I know homeschoolers who started out with a curriculum set and stuck with it all the way through. I know others who traded in the whole set of curriculum for a new set every year or two (the expensive way to go, but looks to me most like what public schools do). Others pick and choose and change at will.
Here’s another question we hardly ever ask: What is a textbook, and how is it different from curriculum? A textbook is a collection of information on a particular subject aimed at a particular level. It’s kind of an unnatural tool, when you think about it. Someone has gathered together the basic information they think you need, and compiled it, ordered it, and laid it out for your student consumption. Who did the deciding? If the collector of information is a known, trusted teacher, then a textbook can be a useful tool for transmitting useful knowledge in an efficient way. But, with the possible exception of Harvard Professor Greg Mankiw, who wrote the popular Principles of Economics, textbook authors are pretty anonymous. Usually students don’t even ask the “who” question; their only concern is whether it’s too boring to get through.
Textbooks are a relatively recent invention. They’ve technically been around since the Greeks.
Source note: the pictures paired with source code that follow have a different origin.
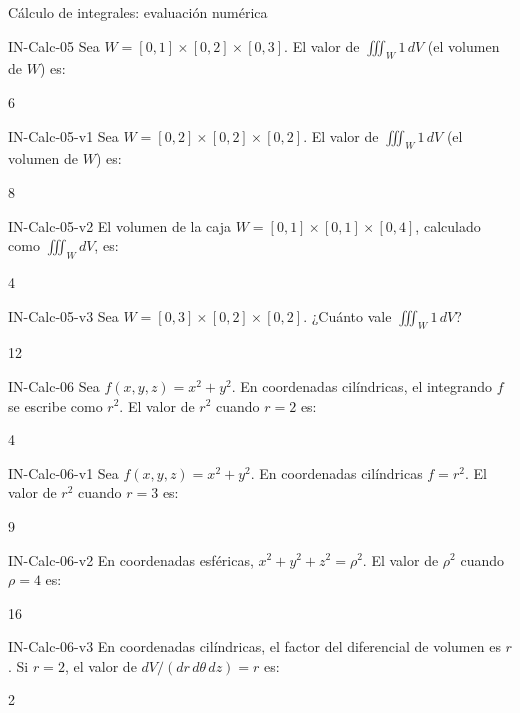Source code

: \documentclass[a4,11pt]{aleph-notas}
\begin{document}
\begin{quiz}{Cálculo de integrales: evaluación numérica}
\begin{numerical}[tolerance=0.01]%
    {IN-Calc-05}
    Sea $W = [0,1]\times[0,2]\times[0,3]$. El valor de $\displaystyle\iiint_W 1\,dV$ (el volumen de $W$) es:
    \item 6
\end{numerical}

\begin{numerical}[tolerance=0.01]%
    {IN-Calc-05-v1}
    Sea $W = [0,2]\times[0,2]\times[0,2]$. El valor de $\displaystyle\iiint_W 1\,dV$ (el volumen de $W$) es:
    \item 8
\end{numerical}

\begin{numerical}[tolerance=0.01]%
    {IN-Calc-05-v2}
    El volumen de la caja $W=[0,1]\times[0,1]\times[0,4]$, calculado como $\displaystyle\iiint_W dV$, es:
    \item 4
\end{numerical}

\begin{numerical}[tolerance=0.01]%
    {IN-Calc-05-v3}
    Sea $W = [0,3]\times[0,2]\times[0,2]$. ¿Cuánto vale $\displaystyle\iiint_W 1\,dV$?
    \item 12
\end{numerical}

\begin{numerical}[tolerance=0.01]%
    {IN-Calc-06}
    Sea $f(x,y,z) = x^2 + y^2$. En coordenadas cilíndricas, el integrando $f$ se escribe como $r^2$. El valor de $r^2$ cuando $r=2$ es:
    \item 4
\end{numerical}

\begin{numerical}[tolerance=0.01]%
    {IN-Calc-06-v1}
    Sea $f(x,y,z) = x^2 + y^2$. En coordenadas cilíndricas $f = r^2$. El valor de $r^2$ cuando $r=3$ es:
    \item 9
\end{numerical}

\begin{numerical}[tolerance=0.01]%
    {IN-Calc-06-v2}
    En coordenadas esféricas, $x^2+y^2+z^2 = \rho^2$. El valor de $\rho^2$ cuando $\rho=4$ es:
    \item 16
\end{numerical}

\begin{numerical}[tolerance=0.01]%
    {IN-Calc-06-v3}
    En coordenadas cilíndricas, el factor del diferencial de volumen es $r$. Si $r=2$, el valor de $dV/(dr\,d\theta\,dz)=r$ es:
    \item 2
\end{numerical}


\end{quiz}
\end{document}
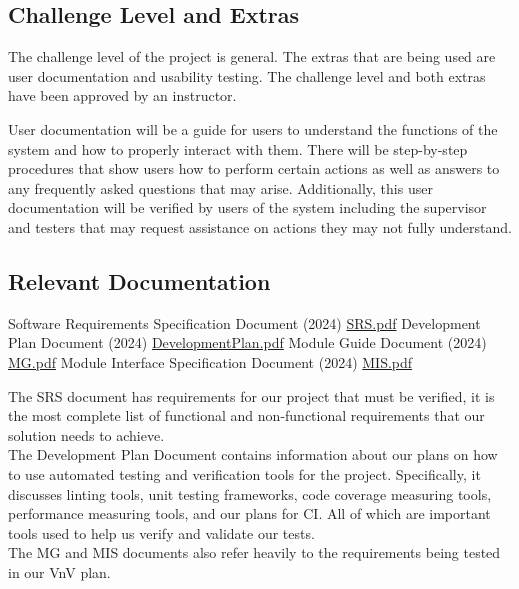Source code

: \documentclass[12pt, titlepage]{article}
\begin{document}
\subsection{Challenge Level and Extras}

The challenge level of the project is general. The extras that are being used
are user documentation and usability testing. The challenge level and both extras
have been approved by an instructor.

User documentation will be a guide for users to understand the functions
of the system and how to properly interact with them. There will be step-by-step
procedures that show users how to perform certain actions as well as answers to any
frequently asked questions that may arise. Additionally, this user documentation
will be verified by users of the system including the supervisor and testers that
may request assistance on actions they may not fully understand.

\subsection{Relevant Documentation}

\begin{thebibliography}{9}
   Software Requirements Specification Document (2024)
  \href{../SRS-Volere/SRS.pdf}{SRS.pdf}
   Development Plan Document (2024)
  \href{../DevelopmentPlan/DevelopmentPlan.pdf}{DevelopmentPlan.pdf}
   Module Guide Document (2024)
  \href{../Design/SoftArchitecture/MG.pdf}{MG.pdf}
   Module Interface Specification Document (2024)
  \href{../Design/SoftDetailedDes/MIS.pdf}{MIS.pdf}
  \\
\end{thebibliography}

The SRS document has requirements for our project that must be verified, it is
the most complete list of functional and non-functional requirements that our
solution needs to achieve.\\

The Development Plan Document contains information about our plans on how to use 
automated testing and verification tools for the project. Specifically, it discusses
linting tools, unit testing frameworks, code coverage measuring tools, performance
measuring tools, and our plans for CI. All of which are important tools used to 
help us verify and validate our tests.\\

The MG and MIS documents also refer heavily to the requirements being tested
in our VnV plan.
\end{document}
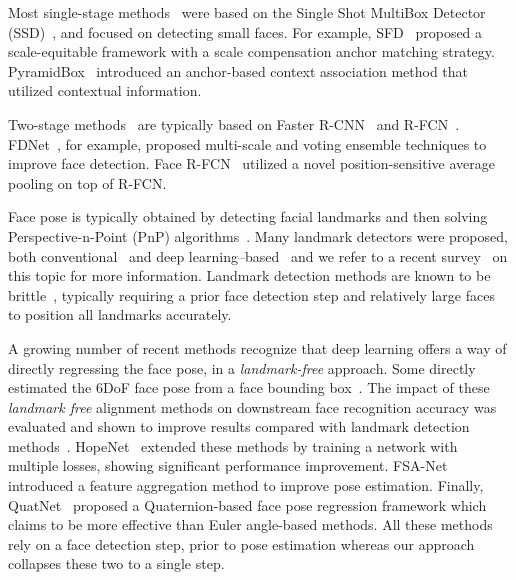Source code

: \documentclass[final]{cvpr}
\newcommand{\minisection}[1]{\vspace{1mm}\noindent{\textbf{#1}.}}
\begin{document}
Most single-stage methods~\cite{dsfd, ssh, pyramidbox, s3fd} were based on the Single Shot MultiBox Detector (SSD)~\cite{ssd}, and focused on detecting small faces. For example, SFD~\cite{s3fd} proposed a scale-equitable framework with a scale compensation anchor matching strategy. PyramidBox~\cite{pyramidbox} introduced an anchor-based context association method that utilized contextual information. 


Two-stage methods~\cite{facerfcn, fdnet} are typically based on Faster R-CNN~\cite{faster_rcnn} and R-FCN~\cite{rfcn}. FDNet~\cite{fdnet}, for example, proposed multi-scale and voting ensemble techniques to improve face detection. Face R-FCN~\cite{facerfcn} utilized a novel position-sensitive average pooling on top of R-FCN. 




\minisection{Face alignment and pose estimation}
Face pose is typically obtained by detecting facial landmarks and then solving Perspective-n-Point (PnP) algorithms~\cite{posit, epnp}. Many landmark detectors were proposed, both conventional~\cite{burgos2013robust, cao2014face, cootes1998active, liu2007generic} and deep learning--based~\cite{bulat2017far, sun2013deep, wu2017facial, zhu2012face} and we refer to a recent survey~\cite{landmark_survey} on this topic for more information. Landmark detection methods are known to be brittle~\cite{chang2019deep, faceposenet}, typically requiring a prior face detection step and relatively large faces to position all landmarks accurately.  


\begin{figure}[!t]
\end{figure}

A growing number of recent methods recognize that deep learning offers a way of directly regressing the face pose, in a {\em landmark-free} approach. Some directly estimated the 6DoF face pose from a face bounding box~\cite{chang2019deep,faceposenet,chang2018expnet,kuhnke2019deep,mustikovela2020self,hopenet,fsanet}. The impact of these {\em landmark free} alignment methods on downstream face recognition accuracy was evaluated and shown to improve results compared with landmark detection methods~\cite{chang2019deep, faceposenet}. HopeNet~\cite{hopenet} extended these methods by training a network with multiple losses, showing significant performance improvement. FSA-Net~\cite{fsanet} introduced a feature aggregation method to improve pose estimation. 
Finally, QuatNet~\cite{quatnet} proposed a Quaternion-based face pose regression framework which claims to be more effective than Euler angle-based methods. 
All these methods rely on a face detection step, prior to pose estimation whereas our approach collapses these two to a single step.
\end{document}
But textbooks as mass-produced educators coincide with the ballooning public education industrial complex. Some texts are excellent, using information learned in the last few decades about how people learn, and are designed with a look that enhances interest—and no learning happens if the student doesn’t tune in his attention because he’s interested.
So I can see why a teacher might want to use a textbook for some courses. But teachers rarely get to make that decision anymore. It’s much more likely that the decision is dictated to them by their school, or school district, whoever is holding the purchasing power. Maybe even the state—although in better cases, the state board of education should only be reviewing texts as acceptable choices or not.
Think about your life as an adult, out of school. When you want to learn something new, how often do you turn to a textbook? You might check out a series of books on a subject from the library, maybe buy a couple on the topic from the bookstore. You’ll probably use online sources. Get the basics, learn from others who are on a similar search or are sharing their expertise. You might watch some video tutorials (I love Pinterest and YouTube for this purpose). Learning from home, sometimes entirely for free, is becoming more and more the reality, and textbooks are practically archaic by comparison. It’s hard to imagine limiting yourself to a collection on the topic put together by some anonymous source.
When we look at a curriculum used in public schools, what are we looking at? Usually an integrated (and expensive) set of textbooks (and sometimes electronic media) integrating subjects covering the range of grade levels—insuring these things:
·         Greatest income for the publisher.
·         Greatest control of information for the producer/implementer.
What you do not get is anything even attempting flexibility for individual students, or choice for the parents or even for individual classroom teachers.
Whenever there is discussion about curriculum choices, I suggest you take a default position against the implementation—no matter how good it is. Because, no matter how good such a collection may be, it will not work for every student, every teacher, every classroom situation. And anything implemented as a one-size-fits-all solution is intended to enrich someone and give power to someone to control the thinking of all students. If you want to be able to educate your student, instead of succumb to indoctrination by some faraway entity, insist on being the one who makes every choice.
I’d like to talk a bit about Common Core and CSCOPE in a future post, as well as some other education concerns. But I thought we needed to set this groundwork first.